A still further aspect of the present invention is directed to said process for manufacturing cold rolled steel sheet comprising subjecting the said steel sheet to:
a) batch annealing at core temperature range of 640 to 680°C and Edge Temperature ranges from 680 to 710 °C; Soaking time of 5 to 10 hrs;
b) furnace cooling rate ranges from 2 to 8 °C/hrs;
c) air cooling rate ranges from 30 to 50 °C/hrs;
d) water cooling rate ranges from 50-60 °C/hours;
e) subjecting to skin pass elongation of 0.3% to 1%.

The above and other objects and advantages of the present invention are described hereunder in greater details with reference to following illustrative embodiment by way of exemplary trials.
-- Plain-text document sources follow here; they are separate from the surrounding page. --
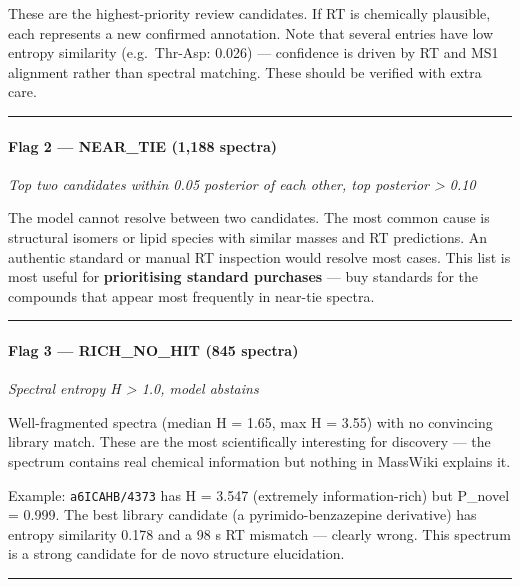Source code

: These are the highest-priority review candidates. If RT is chemically
plausible, each represents a new confirmed annotation. Note that several
entries have low entropy similarity (e.g.~Thr-Asp: 0.026) --- confidence
is driven by RT and MS1 alignment rather than spectral matching. These
should be verified with extra care.

\begin{center}\rule{0.5\linewidth}{0.5pt}\end{center}

\paragraph{Flag 2 --- NEAR\_TIE (1,188
spectra)}\label{flag-2-near_tie-1188-spectra}

\emph{Top two candidates within 0.05 posterior of each other, top
posterior \textgreater{} 0.10}

The model cannot resolve between two candidates. The most common cause
is structural isomers or lipid species with similar masses and RT
predictions. An authentic standard or manual RT inspection would resolve
most cases. This list is most useful for \textbf{prioritising standard
purchases} --- buy standards for the compounds that appear most
frequently in near-tie spectra.

\begin{center}\rule{0.5\linewidth}{0.5pt}\end{center}

\paragraph{Flag 3 --- RICH\_NO\_HIT (845
spectra)}\label{flag-3-rich_no_hit-845-spectra}

\emph{Spectral entropy H \textgreater{} 1.0, model abstains}

Well-fragmented spectra (median H = 1.65, max H = 3.55) with no
convincing library match. These are the most scientifically interesting
for discovery --- the spectrum contains real chemical information but
nothing in MassWiki explains it.

Example: \texttt{a6ICAHB/4373} has H = 3.547 (extremely
information-rich) but P\_novel = 0.999. The best library candidate (a
pyrimido-benzazepine derivative) has entropy similarity 0.178 and a 98 s
RT mismatch --- clearly wrong. This spectrum is a strong candidate for
de novo structure elucidation.

\begin{center}\rule{0.5\linewidth}{0.5pt}\end{center}

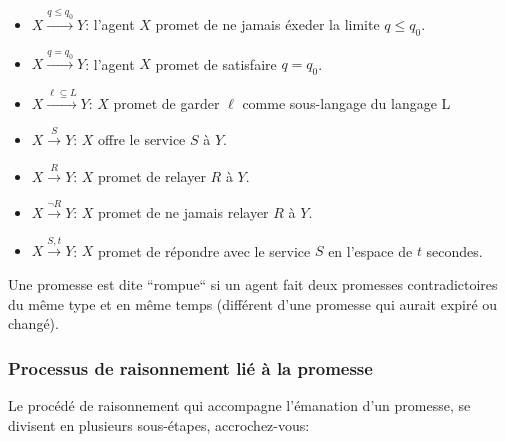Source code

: \begin{itemize}
    \item $X \xrightarrow{q \leq q_0} Y $: l'agent $X$ promet de ne jamais éxeder la
        limite $q \leq q_0$.
    \item $X \xrightarrow{q = q_0} Y $: l'agent $X$ promet de satisfaire
        $q = q_0$.
    \item $X \xrightarrow{\ell \subseteq  L} Y $: $X$ promet de garder $\ell$
        comme sous-langage du langage L
    \item $X \xrightarrow{S} Y $: $X$ offre le service $S$ à $Y$.
    \item $X \xrightarrow{R} Y $: $X$ promet de relayer $R$ à $Y$.
    \item $X \xrightarrow{\neg R} Y $: $X$ promet de ne jamais relayer $R$ à $Y$.
    \item $X \xrightarrow{S,t} Y $: $X$ promet de répondre avec le service $S$
        en l'espace de $t$ secondes.
\end{itemize}

Une promesse est dite ``rompue`` si un agent fait deux promesses contradictoires du
même type et en même temps (différent d'une promesse qui aurait expiré ou changé).

\subsubsection{Processus de raisonnement lié à la promesse}

Le procédé de raisonnement qui accompagne l'émanation d'un promesse, se divisent
en plusieurs sous-étapes, accrochez-vous:

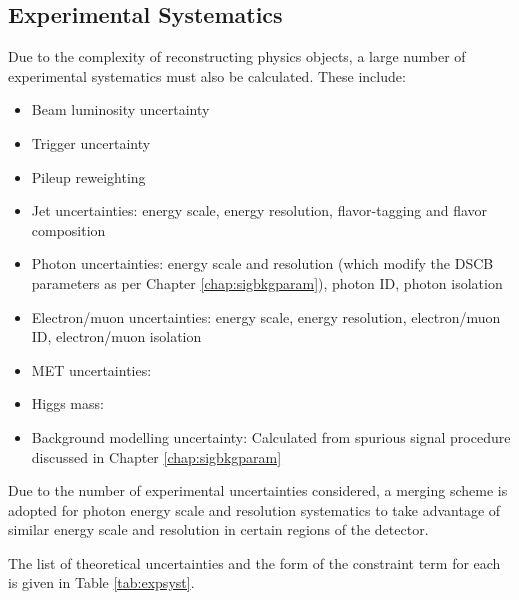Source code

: \subsection{Experimental Systematics}

Due to the complexity of reconstructing physics objects, a large number of experimental systematics must also be calculated.
These include:

\begin{itemize}
\item Beam luminosity uncertainty \cite{ATLAS-CONF-2019-021}
\item Trigger uncertainty \cite{trigger} \cite{triggerperformance}
\item Pileup reweighting
\item Jet uncertainties: energy scale, energy resolution,  flavor-tagging and flavor composition \cite{jetuncs} \cite{jetuncs} \cite{jetuncs} \cite{jetuncs}
\item Photon uncertainties: energy scale and resolution (which modify the DSCB parameters as per Chapter \ref{chap:sigbkgparam}), photon ID, photon isolation \cite{CERN-EP-2019-145} \cite{photuncs}
\item Electron/muon uncertainties: energy scale, energy resolution, electron/muon ID, electron/muon isolation \cite{CERN-EP-2019-145} \cite{photuncs} \cite{elID-CERN-EP-2018-273} \cite{CERN-EP-2016-033}
\item MET uncertainties: \cite{MET1} \cite{MET2}
\item Higgs mass: \cite{Higgsmass}
\item Background modelling uncertainty: Calculated from spurious signal procedure discussed in Chapter \ref{chap:sigbkgparam}
\end{itemize}

Due to the number of experimental uncertainties considered, a merging scheme is adopted for photon energy scale and resolution systematics to take advantage of similar energy scale and resolution in certain regions of the detector.

The list of theoretical uncertainties and the form of the constraint term for each is given in Table \ref{tab:expsyst}.

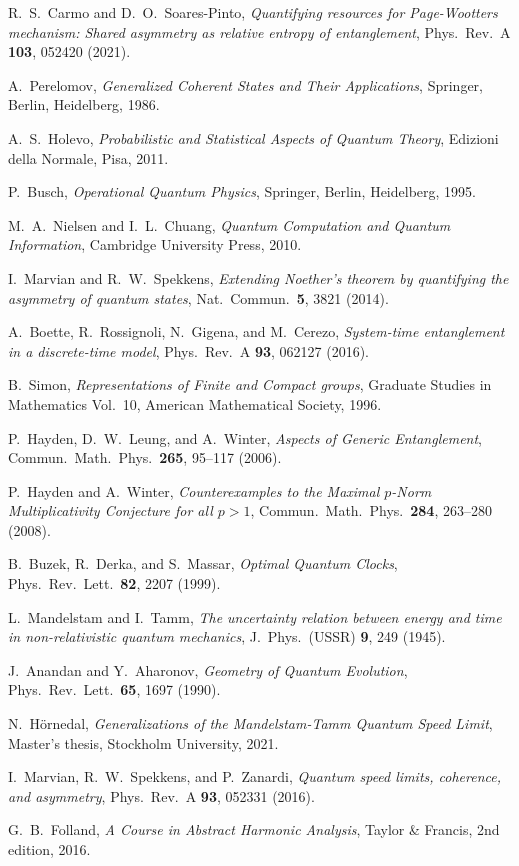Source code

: \documentclass[aps,10pt,twocolumn,showpacs,pra,citeautoscript,amsmath,amssymb,floatfix,superscriptaddress]{revtex4-1}
\begin{document}
\begin{thebibliography}{47}
R.\ S.\ Carmo and D.\ O.\ Soares-Pinto, \emph{Quantifying resources for Page-Wootters mechanism: Shared asymmetry as relative entropy of entanglement}, Phys.\ Rev.\ A \textbf{103}, 052420 (2021).

A.\ Perelomov, \emph{Generalized Coherent States and Their Applications}, Springer, Berlin, Heidelberg, 1986.

A.\ S.\ Holevo, \emph{Probabilistic and Statistical Aspects of Quantum Theory}, Edizioni della Normale, Pisa, 2011.

P.\ Busch, \emph{Operational Quantum Physics}, Springer, Berlin, Heidelberg, 1995.

M.\ A.\ Nielsen and I.\ L.\ Chuang, \emph{Quantum Computation and Quantum Information}, Cambridge University Press, 2010.

I.\ Marvian and R.\ W.\ Spekkens, \emph{Extending Noether's theorem by quantifying the asymmetry of quantum states}, Nat.\ Commun.\ \textbf{5}, 3821 (2014).

A.\ Boette, R.\ Rossignoli, N.\ Gigena, and M.\ Cerezo, \emph{System-time entanglement in a discrete-time model}, Phys.\ Rev.\ A \textbf{93}, 062127 (2016).

B.\ Simon, \emph{Representations of Finite and Compact groups}, Graduate Studies in Mathematics Vol.\ 10, American Mathematical Society, 1996.

P.\ Hayden, D.\ W.\ Leung, and A.\ Winter, \emph{Aspects of Generic Entanglement}, Commun.\ Math.\ Phys.\ \textbf{265}, 95--117 (2006).

P.\ Hayden and A.\ Winter, \emph{Counterexamples to the Maximal $p$-Norm Multiplicativity Conjecture for all $p>1$}, Commun.\ Math.\ Phys.\ \textbf{284}, 263--280 (2008).

B.\ Buzek, R.\ Derka, and S.\ Massar, \emph{Optimal Quantum Clocks}, Phys.\ Rev.\ Lett.\ \textbf{82}, 2207 (1999).

L.\ Mandelstam and I.\ Tamm, \emph{The uncertainty relation between energy and time in non-relativistic quantum mechanics}, J.\ Phys.\ (USSR) \textbf{9}, 249 (1945).

J.\ Anandan and Y.\ Aharonov, \emph{Geometry of Quantum Evolution}, Phys.\ Rev.\ Lett.\ \textbf{65}, 1697 (1990).

N.\ H\"ornedal, \emph{Generalizations of the Mandelstam-Tamm Quantum Speed Limit}, Master's thesis, Stockholm University, 2021.

I.\ Marvian, R.\ W.\ Spekkens, and P.\ Zanardi, \emph{Quantum speed limits, coherence, and asymmetry}, Phys.\ Rev.\ A \textbf{93}, 052331 (2016).

G.\ B.\ Folland, \emph{A Course in Abstract Harmonic Analysis}, Taylor \& Francis, 2nd edition, 2016.

\end{thebibliography}
\end{document}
DETAILED DESCRIPTION OF THE INVENTION WITH REFERENCE TO ACCOMPANYING EXAMPLES

The present invention is directed to provide cold rolled interstitial free steel sheet with tensile strength of 350 MPa or more and a process for its production through continuous annealing route.
The present invention aims to solve the problem of the prior art and objective is to produce high strength interstitial free rephosphorised steel having excellent formability and superior surface quality which are suitable for automotive skin panel applications.

The present invention is to produce high strength with better formability, and superior surface quality. This can be obtained by producing steel slab containing a specific composition having P (wt%) less than 0.025 and Mn (wt%) less than 0.4% to produce cold rolled steel sheet, hot rolled and coiled at temperature above 600°C to precipitate TiC-TiN complex structure leaving less Ti and very less P to form ternary phosphide during batch or continuous annealing which provides good planar anisotropy for excellent formability during press forming and ensures free from scale marks because of less coiling temperature and very less Mn weight percentage.

The present invention aims to solve the problem of poor formability because of segregation of FeTiP at Grain boundary (Ghost Band) and dent on surface because of broken chips of Mn-oxide which appears after forming of exposed panel component.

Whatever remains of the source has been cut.